Speaking at the FCA Financial Crime Conference on 10 November 2016, Rob Gruppetta, head of the regulator’s Financial Crime Department, discussed the FCA’s financial crime agenda.

Mr Gruppetta voiced concern about the compliance burden associated with the current AML regime and mooted changes to the rules.

He also gave an overview of the FCA’s upcoming financial crime initiatives, including a plan for random sampling of firms.

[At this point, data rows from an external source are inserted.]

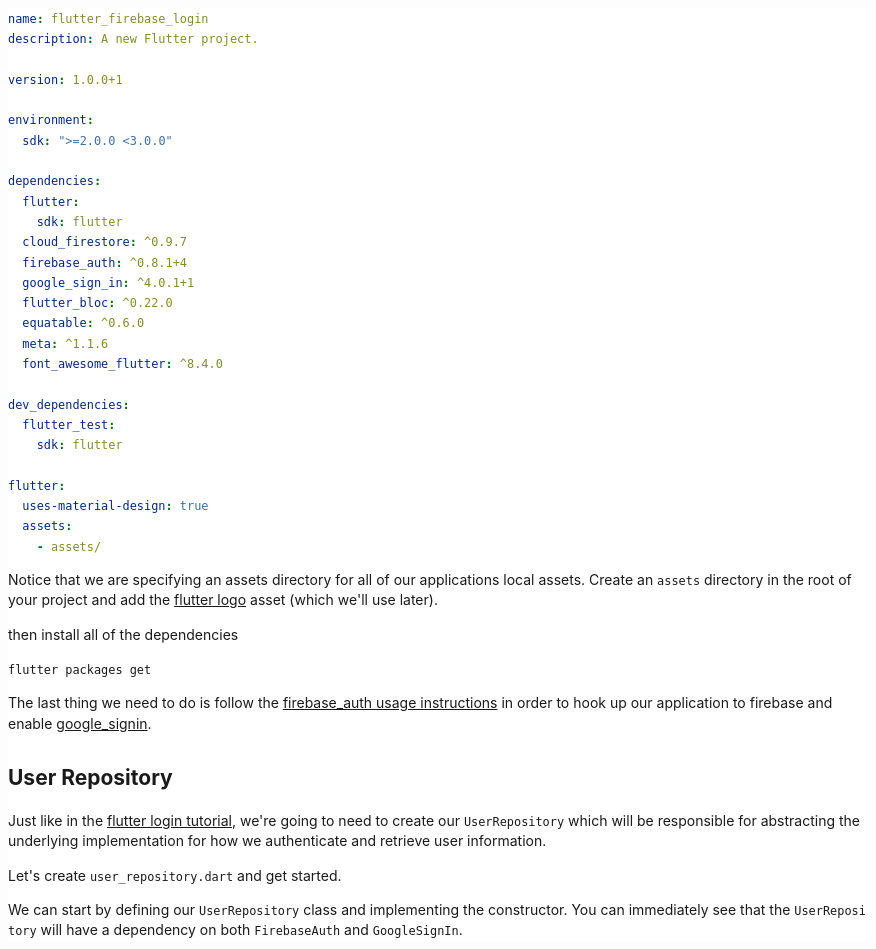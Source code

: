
 ```yaml
name: flutter_firebase_login
description: A new Flutter project.

version: 1.0.0+1

environment:
  sdk: ">=2.0.0 <3.0.0"

dependencies:
  flutter:
    sdk: flutter
  cloud_firestore: ^0.9.7
  firebase_auth: ^0.8.1+4
  google_sign_in: ^4.0.1+1
  flutter_bloc: ^0.22.0
  equatable: ^0.6.0
  meta: ^1.1.6
  font_awesome_flutter: ^8.4.0

dev_dependencies:
  flutter_test:
    sdk: flutter

flutter:
  uses-material-design: true
  assets:
    - assets/
```

Notice that we are specifying an assets directory for all of our applications local assets. Create an `assets` directory in the root of your project and add the [flutter logo](https://github.com/felangel/bloc/blob/master/examples/flutter_firebase_login/assets/flutter_logo.png) asset (which we'll use later).

then install all of the dependencies

```bash
flutter packages get
```

The last thing we need to do is follow the [firebase_auth usage instructions](https://pub.dev/packages/firebase_auth#usage) in order to hook up our application to firebase and enable [google_signin](https://pub.dev/packages/google_sign_in).

## User Repository

Just like in the [flutter login tutorial](./flutterlogintutorial.md), we're going to need to create our `UserRepository` which will be responsible for abstracting the underlying implementation for how we authenticate and retrieve user information.

Let's create `user_repository.dart` and get started.

We can start by defining our `UserRepository` class and implementing the constructor. You can immediately see that the `UserRepository` will have a dependency on both `FirebaseAuth` and `GoogleSignIn`.
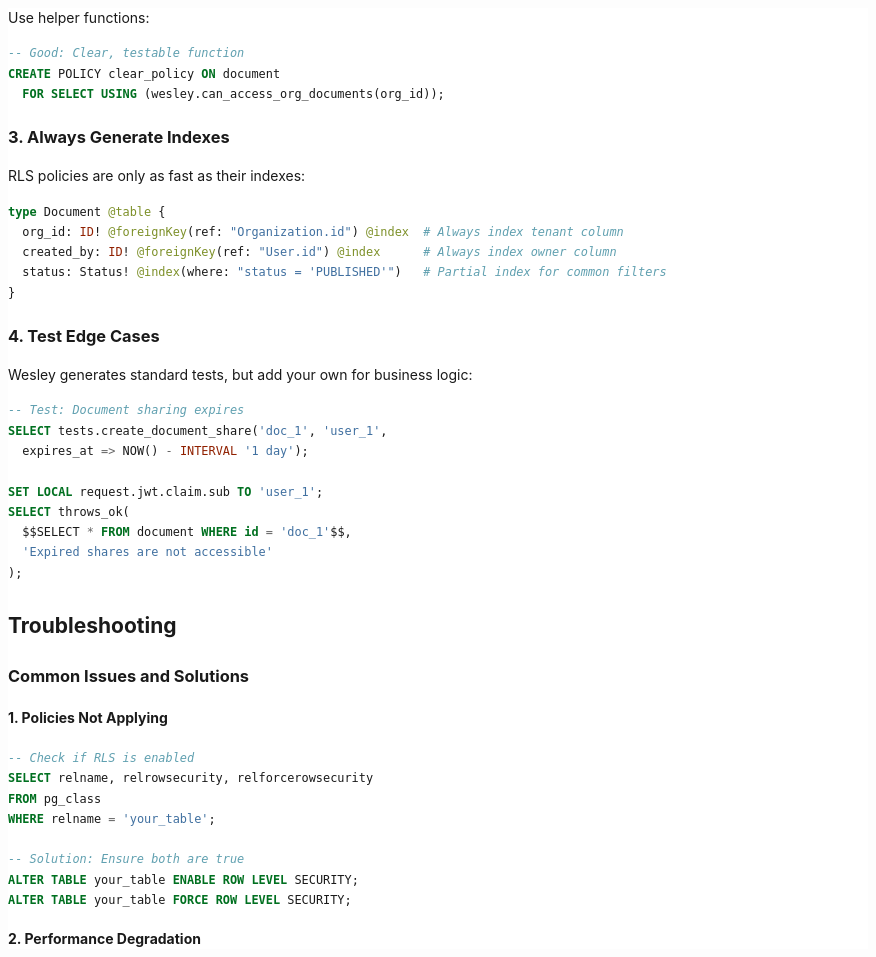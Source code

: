 
Use helper functions:
```sql
-- Good: Clear, testable function
CREATE POLICY clear_policy ON document
  FOR SELECT USING (wesley.can_access_org_documents(org_id));
```

### 3. Always Generate Indexes

RLS policies are only as fast as their indexes:

```graphql
type Document @table {
  org_id: ID! @foreignKey(ref: "Organization.id") @index  # Always index tenant column
  created_by: ID! @foreignKey(ref: "User.id") @index      # Always index owner column
  status: Status! @index(where: "status = 'PUBLISHED'")   # Partial index for common filters
}
```

### 4. Test Edge Cases

Wesley generates standard tests, but add your own for business logic:

```sql
-- Test: Document sharing expires
SELECT tests.create_document_share('doc_1', 'user_1', 
  expires_at => NOW() - INTERVAL '1 day');

SET LOCAL request.jwt.claim.sub TO 'user_1';
SELECT throws_ok(
  $$SELECT * FROM document WHERE id = 'doc_1'$$,
  'Expired shares are not accessible'
);
```

## Troubleshooting

### Common Issues and Solutions

#### 1. Policies Not Applying

```sql
-- Check if RLS is enabled
SELECT relname, relrowsecurity, relforcerowsecurity
FROM pg_class
WHERE relname = 'your_table';

-- Solution: Ensure both are true
ALTER TABLE your_table ENABLE ROW LEVEL SECURITY;
ALTER TABLE your_table FORCE ROW LEVEL SECURITY;
```

#### 2. Performance Degradation
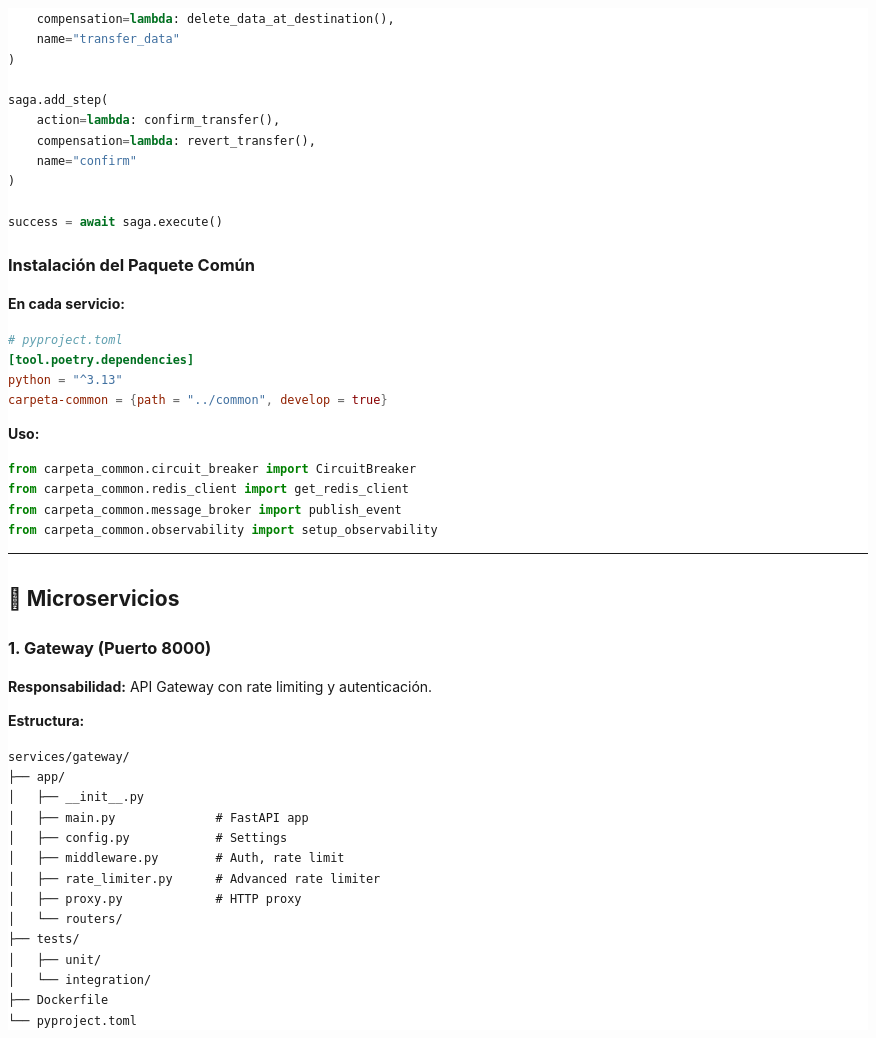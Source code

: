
 ```python
    compensation=lambda: delete_data_at_destination(),
    name="transfer_data"
)

saga.add_step(
    action=lambda: confirm_transfer(),
    compensation=lambda: revert_transfer(),
    name="confirm"
)

success = await saga.execute()
```

### Instalación del Paquete Común

**En cada servicio:**

```toml
# pyproject.toml
[tool.poetry.dependencies]
python = "^3.13"
carpeta-common = {path = "../common", develop = true}
```

**Uso:**

```python
from carpeta_common.circuit_breaker import CircuitBreaker
from carpeta_common.redis_client import get_redis_client
from carpeta_common.message_broker import publish_event
from carpeta_common.observability import setup_observability
```

---

## 🔧 Microservicios

### 1. Gateway (Puerto 8000)

**Responsabilidad:** API Gateway con rate limiting y autenticación.

**Estructura:**

```
services/gateway/
├── app/
│   ├── __init__.py
│   ├── main.py              # FastAPI app
│   ├── config.py            # Settings
│   ├── middleware.py        # Auth, rate limit
│   ├── rate_limiter.py      # Advanced rate limiter
│   ├── proxy.py             # HTTP proxy
│   └── routers/
├── tests/
│   ├── unit/
│   └── integration/
├── Dockerfile
└── pyproject.toml
```
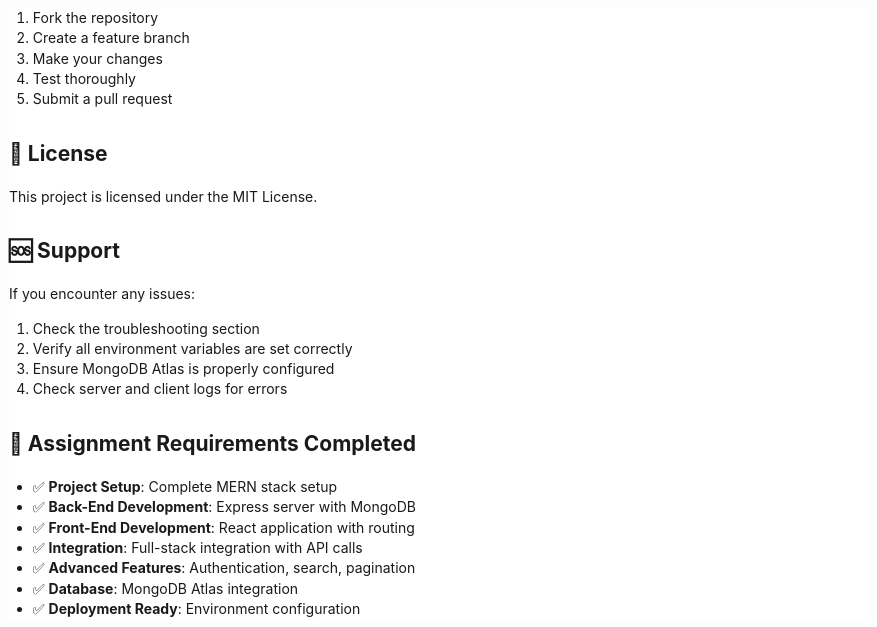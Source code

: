 1. Fork the repository
2. Create a feature branch
3. Make your changes
4. Test thoroughly
5. Submit a pull request

## 📄 License

This project is licensed under the MIT License.

## 🆘 Support

If you encounter any issues:

1. Check the troubleshooting section
2. Verify all environment variables are set correctly
3. Ensure MongoDB Atlas is properly configured
4. Check server and client logs for errors

## 🎯 Assignment Requirements Completed

- ✅ **Project Setup**: Complete MERN stack setup
- ✅ **Back-End Development**: Express server with MongoDB
- ✅ **Front-End Development**: React application with routing
- ✅ **Integration**: Full-stack integration with API calls
- ✅ **Advanced Features**: Authentication, search, pagination
- ✅ **Database**: MongoDB Atlas integration
- ✅ **Deployment Ready**: Environment configuration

Prospective reforms to AML regulation

  1. The FCA is concerned that the compliance burden for firms under the present AML regime often outweighs the benefits to law enforcement. With that in mind, the FCA has raised with Government several possible reforms to

AML regulation, intended to help cut costs for firms:

  1. Centralising transaction monitoring: The FCA thinks that centralisation led by industry or the public sector could achieve economies of scale, reduce duplication, and help firms and law enforcement to see the bigger picture in deciding what is – and what is not – suspicious.
  1. Abolishing criminal liability for MLROs: MLROs currently face potential criminal liability if they breach the suspicious activity reporting (“SAR”) provisions of the Proceeds of Crime Act 2002. Mr Gruppetta questioned if this criminal liability is doing more harm than good, leading to overly conservative or defensive reporting by MLROs, thus undermining the quality and utility of SARs.
  1. Relaxing CDD reliance provisions: The Money Laundering Regulations 2007 (“MLRs”) prescribe a process where firms can rely on another regulated person to conduct customer due diligence. However, the strictness of the current provisions means that firms are reluctant to share information. Mr Gruppetta proposed a limited relaxation of the rules, acknowledging this would require international standards to be renegotiated.

Random sampling

  1. The FCA will soon begin inspecting a random sample of firms it supervises under the MLRs. This will include businesses like financial advisors, stockbrokers, safe deposit box providers and life insurers. The FCA will review about 100 of these firms each year.
  1. This new initiative will bring smaller firms within the regulator’s sight-lines. It will test the FCA’s perception that bigger businesses to some extent police smaller firms’ efforts to tackle financial crime.
  1. The randomly-sampled inspections will take place alongside the other strands of the FCA’s specialist financial crime supervision: its case-driven work, thematic reviews, proactive inspections of smaller higher risk firms, as well as the Systematic Anti-Money Laundering Programme (“SAMLP”) involving 14 of the largest and most important retail and investment banks.

SAMLP

  1. As to SAMLP, Mr Gruppetta noted that the FCA was nearing the end of its first SAMLP cycle and had seen most of the 14 institutions subject to review.  The regulator has found the programme to be an invaluable way to gain a better understanding of how the biggest, most complex firms manage financial crime risk.
  2. They have also learned how UK-headquartered firms seek to apply UK standards across their global platforms.  However, serious deficiencies have also been identified, particularly regarding weaknesses in governance; under-investment in financial crime resources; and inadequate controls.  These failings are most significant in the context of higher risk business, and the FCA noted that it had required firms to make substantial changes and improvements.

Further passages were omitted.